Heavy Vehicle record tumbles in 2022

TIC CEO Tony McMullan

At December year end 2018, a new all-time heavy vehicle sales record was set in Australia, with 41,628 trucks and heavy vans delivered for the year.

A little over a year later our nation’s economy fell to the effects of the global COVID-19 pandemic and truck sales plummeted to just 34,476 for the year of 2020.

That fall was due to a number of factors, principally, global supply disruptions and significant business uncertainty in Australia regarding the economic impacts of COVID lockdowns and disruptions.

However, trucks played a major role in keeping Australia operating during the pandemic, home deliveries boomed, supermarket shelves remained stocked despite some panic buying at times, medical supplies, including vaccines were delivered, garbage services were maintained, construction materials continued to be delivered, etc.

In fact, road freight was one of the few industries to transcend state and territory border closures.

The importance of road freight during this period of uncertainty built renewed business confidence within the sector and this, coupled with strategic Federal Government COVID financial incentives saw a significant resurgence of new truck sales in 2021.

Some 41,404 trucks and heavy vans were delivered, falling just a couple of hundred vehicles short of the 2018 record, an amazing achievement given the ongoing global supply chain problems.

Four years on from the 2018 high, the record books can be rewritten again. In 2022 there was 44,379 heavy vehicle sales for the year, comfortably surpassing the 2018 mark.

In fact, for only the third time ever, the Truck Industry Council’s (TIC) T-Mark sales data shows that over 40,000 trucks and heavy vans were sold in Australia in a single calendar year.
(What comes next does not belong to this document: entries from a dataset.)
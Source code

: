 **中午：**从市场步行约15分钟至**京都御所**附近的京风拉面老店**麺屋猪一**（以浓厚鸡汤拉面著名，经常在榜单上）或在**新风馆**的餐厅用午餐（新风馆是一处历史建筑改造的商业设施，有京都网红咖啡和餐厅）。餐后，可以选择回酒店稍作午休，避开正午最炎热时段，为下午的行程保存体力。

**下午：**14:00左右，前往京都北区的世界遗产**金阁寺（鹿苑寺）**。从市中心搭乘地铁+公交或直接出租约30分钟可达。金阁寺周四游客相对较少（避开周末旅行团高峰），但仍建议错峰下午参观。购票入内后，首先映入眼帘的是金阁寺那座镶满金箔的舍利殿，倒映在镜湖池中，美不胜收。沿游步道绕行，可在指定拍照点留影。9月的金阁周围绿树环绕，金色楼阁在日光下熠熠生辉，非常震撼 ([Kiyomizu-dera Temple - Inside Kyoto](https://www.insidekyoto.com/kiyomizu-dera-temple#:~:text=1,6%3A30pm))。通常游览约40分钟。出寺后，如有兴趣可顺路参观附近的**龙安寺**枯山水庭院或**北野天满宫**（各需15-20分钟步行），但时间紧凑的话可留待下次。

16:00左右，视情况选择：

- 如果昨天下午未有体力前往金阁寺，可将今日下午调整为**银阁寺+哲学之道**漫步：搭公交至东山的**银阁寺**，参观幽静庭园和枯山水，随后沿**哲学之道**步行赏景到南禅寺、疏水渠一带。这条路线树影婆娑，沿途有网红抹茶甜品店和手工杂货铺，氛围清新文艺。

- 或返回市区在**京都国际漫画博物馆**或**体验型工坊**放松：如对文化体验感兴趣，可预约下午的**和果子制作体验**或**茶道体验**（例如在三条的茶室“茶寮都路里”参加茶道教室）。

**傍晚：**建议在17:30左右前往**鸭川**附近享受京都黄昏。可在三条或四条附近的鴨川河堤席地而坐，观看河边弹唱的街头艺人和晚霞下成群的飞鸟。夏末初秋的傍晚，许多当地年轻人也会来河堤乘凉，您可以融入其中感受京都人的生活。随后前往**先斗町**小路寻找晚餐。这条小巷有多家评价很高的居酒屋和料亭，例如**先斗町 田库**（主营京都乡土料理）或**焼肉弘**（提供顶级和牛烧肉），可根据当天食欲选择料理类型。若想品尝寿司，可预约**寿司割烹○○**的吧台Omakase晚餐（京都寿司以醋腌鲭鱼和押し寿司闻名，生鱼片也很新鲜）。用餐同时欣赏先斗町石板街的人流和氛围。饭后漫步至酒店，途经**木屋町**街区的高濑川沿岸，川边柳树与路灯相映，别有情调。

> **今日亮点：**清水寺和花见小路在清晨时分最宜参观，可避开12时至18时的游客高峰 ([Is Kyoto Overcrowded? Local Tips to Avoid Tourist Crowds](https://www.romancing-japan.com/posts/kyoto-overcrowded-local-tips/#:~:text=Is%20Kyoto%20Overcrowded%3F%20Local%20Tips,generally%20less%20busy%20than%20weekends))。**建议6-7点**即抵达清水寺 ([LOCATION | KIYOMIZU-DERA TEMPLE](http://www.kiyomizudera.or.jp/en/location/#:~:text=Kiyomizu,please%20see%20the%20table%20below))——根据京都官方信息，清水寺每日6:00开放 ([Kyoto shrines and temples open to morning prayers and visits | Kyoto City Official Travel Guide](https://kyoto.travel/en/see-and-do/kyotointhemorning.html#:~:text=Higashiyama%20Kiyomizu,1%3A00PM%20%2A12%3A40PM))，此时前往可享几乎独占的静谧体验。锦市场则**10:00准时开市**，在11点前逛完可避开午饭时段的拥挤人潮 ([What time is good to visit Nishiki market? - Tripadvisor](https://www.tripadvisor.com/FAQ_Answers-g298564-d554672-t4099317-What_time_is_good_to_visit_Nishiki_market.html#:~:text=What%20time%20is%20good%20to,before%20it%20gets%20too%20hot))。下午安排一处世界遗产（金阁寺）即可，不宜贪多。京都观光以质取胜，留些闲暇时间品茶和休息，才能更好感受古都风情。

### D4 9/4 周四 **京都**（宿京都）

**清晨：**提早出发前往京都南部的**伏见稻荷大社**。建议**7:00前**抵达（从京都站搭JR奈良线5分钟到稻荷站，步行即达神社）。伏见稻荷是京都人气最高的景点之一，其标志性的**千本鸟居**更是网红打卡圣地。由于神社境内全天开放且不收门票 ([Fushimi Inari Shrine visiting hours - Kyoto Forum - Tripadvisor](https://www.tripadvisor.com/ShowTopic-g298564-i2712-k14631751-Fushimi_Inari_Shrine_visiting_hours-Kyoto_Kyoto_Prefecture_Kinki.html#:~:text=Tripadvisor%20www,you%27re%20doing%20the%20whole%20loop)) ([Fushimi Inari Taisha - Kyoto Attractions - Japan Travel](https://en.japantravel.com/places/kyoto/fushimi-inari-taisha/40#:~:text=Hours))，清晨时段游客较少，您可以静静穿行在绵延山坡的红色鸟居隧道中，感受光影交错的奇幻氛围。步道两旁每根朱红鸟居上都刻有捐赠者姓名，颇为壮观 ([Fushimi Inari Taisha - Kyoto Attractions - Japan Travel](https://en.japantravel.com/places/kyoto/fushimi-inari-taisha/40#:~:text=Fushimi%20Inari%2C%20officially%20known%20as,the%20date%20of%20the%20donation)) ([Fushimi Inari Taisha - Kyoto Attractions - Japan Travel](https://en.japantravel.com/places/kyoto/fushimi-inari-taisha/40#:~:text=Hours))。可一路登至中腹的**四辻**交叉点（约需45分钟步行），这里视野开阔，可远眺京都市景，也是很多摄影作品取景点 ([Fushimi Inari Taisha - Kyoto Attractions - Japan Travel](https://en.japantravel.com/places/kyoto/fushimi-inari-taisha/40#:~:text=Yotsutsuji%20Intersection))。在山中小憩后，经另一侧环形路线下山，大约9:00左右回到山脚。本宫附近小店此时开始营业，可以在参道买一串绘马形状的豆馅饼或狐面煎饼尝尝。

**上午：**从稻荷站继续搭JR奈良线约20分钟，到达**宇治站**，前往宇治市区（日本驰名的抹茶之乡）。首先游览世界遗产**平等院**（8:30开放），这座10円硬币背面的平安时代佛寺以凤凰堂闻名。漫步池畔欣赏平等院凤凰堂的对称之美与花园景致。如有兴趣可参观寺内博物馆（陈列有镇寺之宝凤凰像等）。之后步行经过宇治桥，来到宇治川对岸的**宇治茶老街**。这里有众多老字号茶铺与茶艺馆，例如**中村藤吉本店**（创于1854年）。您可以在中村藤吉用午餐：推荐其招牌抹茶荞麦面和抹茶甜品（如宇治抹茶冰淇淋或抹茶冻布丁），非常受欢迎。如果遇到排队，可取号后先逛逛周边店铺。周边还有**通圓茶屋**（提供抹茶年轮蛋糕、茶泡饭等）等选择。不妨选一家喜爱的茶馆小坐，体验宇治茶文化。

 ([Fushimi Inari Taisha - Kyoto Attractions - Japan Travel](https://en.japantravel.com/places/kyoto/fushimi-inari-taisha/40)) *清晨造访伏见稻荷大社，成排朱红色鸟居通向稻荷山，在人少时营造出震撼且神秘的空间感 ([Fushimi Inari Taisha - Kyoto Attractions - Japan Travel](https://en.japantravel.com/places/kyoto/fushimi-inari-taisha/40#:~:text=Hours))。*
The good news is that more new heavy vehicles were put onto our roads in 2022 than in any other previous year.

That means more vehicles with the latest safety features, more fuel-efficient engines and drivelines, better exhaust emission performance and more higher productivity vehicles.

These safer, greener, cleaner and more productive trucks offer all road users improved heavy vehicle safety; they offer all Australians cleaner air to breathe; and they offer operators potential productivity benefits and reduced operating costs.

However, despite record, or near record, sales in 2018, 2021 and 2022, we have witnessed the age of the Australian truck fleet steadily grow older, from 14.4 years in 2007 to 15.0 years average age in 2021, as the nation’s freight task continues to grow year-on-year.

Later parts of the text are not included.